Kratzefuß war es, die beste der eierlegenden Hennen.

Ach, es floß ihr Blut, und Reineke hatt es vergossen!

Jetzo sollt es der König erfahren. Als Henning, der wackre,

Vor dem König erschien, mit höchstbetrübter Gebärde,

Kamen mit ihm zwei Hähne, die gleichfalls trauerten. Kreyant

Hieß der eine, kein besserer Hahn war irgend zu finden

Zwischen Holland und Frankreich; der andere durft ihm zur Seite

Stehen, Kantart genannt, ein stracker, kühner Geselle;

Beide trugen ein brennendes Licht; sie waren die Brüder

Der ermordeten Frau. Sie riefen über den Mörder

Ach und Weh! Es trugen die Bahr zwei jüngere Hähne,

Und man konnte von fern die Jammerklage vernehmen.

Henning sprach: Wir klagen den unersetzlichen Schaden,

Gnädigster Herr und König! Erbarmt Euch, wie ich verletzt bin,

Meine Kinder und ich. Hier seht Ihr Reinekens Werke!

Als der Winter vorbei, und Laub und Blumen und Blüten

Uns zur Fröhlichkeit riefen, erfreut ich mich meines Geschlechtes,

Das so munter mit mir die schönen Tage verlebte!

Zehen junge Söhne, mit vierzehn Töchtern, sie waren

Voller Lust zu leben; mein Weib, die treffliche Henne,

Hatte sie alle zusammen in Einem Sommer erzogen.

Alle waren so stark und wohl zufrieden, sie fanden

Ihre tägliche Nahrung an wohlgesicherter Stätte.

Reichen Mönchen gehörte der Hof, uns schirmte die Mauer,

Und sechs große Hunde, die wackern Genossen des Hauses,

Liebten meine Kinder und wachten über ihr Leben;

Reineken aber, den Dieb, verdroß es, daß wir in Frieden

Glückliche Tage verlebten und seine Ränke vermieden.

Immer schlich er bei Nacht um die Mauer und lauschte beim Tore,

Aber die Hunde bemerktens; da mocht er laufen! sie faßten

Wacker ihn endlich einmal und ruckten das Fell ihm zusammen;

Doch er rettete sich und ließ uns ein Weilchen in Ruhe.

Aber nun höret mich an! es währte nicht lange, so kam er

Als ein Klausner und brachte mir Brief und Siegel. Ich kannt es:

Euer Siegel sah ich am Briefe; da fand ich geschrieben:

Daß Ihr festen Frieden so Tieren als Vögeln verkündigt.

Und er zeigte mir an: er sei ein Klausner geworden,

Habe strenge Gelübde getan, die Sünden zu büßen,

Deren Schuld er leider bekenne. Da habe nun keiner

Mehr vor ihm sich zu fürchten, er habe heilig gelobet,

Nimmermehr Fleisch zu genießen. Er ließ mich die Kutte beschauen,

Zeigte sein Skapulier. Daneben wies er ein Zeugnis,

Das ihm der Prior gestellt, und, um mich sicher zu machen,

Unter der Kutte ein härenes Kleid. Dann ging er und sagte:

Gott dem Herren seid mir befohlen! ich habe noch vieles

Heute zu tun! ich habe die Sext und die None zu lesen

Und die Vesper dazu. Er las im Gehen und dachte

Vieles Böse sich aus, er sann auf unser Verderben.

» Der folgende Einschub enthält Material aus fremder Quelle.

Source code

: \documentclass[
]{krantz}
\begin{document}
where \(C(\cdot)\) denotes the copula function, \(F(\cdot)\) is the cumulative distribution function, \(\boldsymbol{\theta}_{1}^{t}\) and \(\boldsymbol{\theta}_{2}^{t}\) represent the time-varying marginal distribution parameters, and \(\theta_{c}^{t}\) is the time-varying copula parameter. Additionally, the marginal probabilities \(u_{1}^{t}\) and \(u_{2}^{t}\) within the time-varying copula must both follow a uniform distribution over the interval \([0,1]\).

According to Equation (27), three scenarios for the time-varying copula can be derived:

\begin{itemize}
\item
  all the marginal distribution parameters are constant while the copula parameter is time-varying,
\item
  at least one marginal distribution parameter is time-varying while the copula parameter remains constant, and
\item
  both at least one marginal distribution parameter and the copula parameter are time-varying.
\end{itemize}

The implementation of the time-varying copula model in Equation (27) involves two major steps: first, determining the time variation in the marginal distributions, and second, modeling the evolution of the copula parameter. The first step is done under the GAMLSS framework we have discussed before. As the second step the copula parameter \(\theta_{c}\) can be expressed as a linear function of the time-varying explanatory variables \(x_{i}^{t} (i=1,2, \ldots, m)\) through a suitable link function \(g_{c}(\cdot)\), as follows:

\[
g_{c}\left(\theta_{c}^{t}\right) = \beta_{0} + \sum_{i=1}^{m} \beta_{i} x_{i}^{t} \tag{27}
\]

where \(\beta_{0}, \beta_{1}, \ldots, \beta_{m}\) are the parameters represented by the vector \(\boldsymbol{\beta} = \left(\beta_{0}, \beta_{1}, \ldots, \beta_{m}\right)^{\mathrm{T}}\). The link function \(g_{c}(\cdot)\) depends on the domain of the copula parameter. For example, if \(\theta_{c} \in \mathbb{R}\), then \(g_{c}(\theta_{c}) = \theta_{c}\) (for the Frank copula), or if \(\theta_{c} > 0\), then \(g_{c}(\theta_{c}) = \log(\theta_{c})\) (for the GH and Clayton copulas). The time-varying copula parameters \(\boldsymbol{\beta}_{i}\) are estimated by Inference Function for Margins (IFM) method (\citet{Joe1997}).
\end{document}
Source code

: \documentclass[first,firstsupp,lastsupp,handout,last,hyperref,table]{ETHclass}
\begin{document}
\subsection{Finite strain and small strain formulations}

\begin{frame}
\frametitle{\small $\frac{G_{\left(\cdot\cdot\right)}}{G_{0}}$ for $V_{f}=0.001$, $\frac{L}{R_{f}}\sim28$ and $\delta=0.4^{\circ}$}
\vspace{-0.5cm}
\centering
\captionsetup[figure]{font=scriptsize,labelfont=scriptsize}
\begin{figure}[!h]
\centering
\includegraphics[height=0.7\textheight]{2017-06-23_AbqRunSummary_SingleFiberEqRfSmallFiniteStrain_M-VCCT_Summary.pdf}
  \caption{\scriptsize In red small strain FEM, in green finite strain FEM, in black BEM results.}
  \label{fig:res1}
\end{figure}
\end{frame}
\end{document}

Ich mit erheitertem Herzen erzählte geschwinde den Kindern

Eures Briefes fröhliche Botschaft, es freuten sich alle.

Da nun Reineke Klausner geworden, so hatten wir weiter

Keine Sorge, noch Furcht. Ich ging mit ihnen zusammen

Vor die Mauer hinaus, wir freuten uns alle der Freiheit.

Aber leider bekam es uns übel. Er lag im Gebüsche

Hinterlistig; da sprang er hervor und verrannt uns die Pforte;

Meiner Söhne schönsten ergriff er und schleppt' ihn von dannen,

Und nun war kein Rat, nachdem er sie einmal gekostet;

Immer versucht' er es wieder, und weder Jäger noch Hunde

Konnten vor seinen Ränken bei Tag und Nacht uns bewahren.

So entriß er mir nun fast alle Kinder; von zwanzig

Bin ich auf fünfe gebracht, die andern raubt' er mir alle.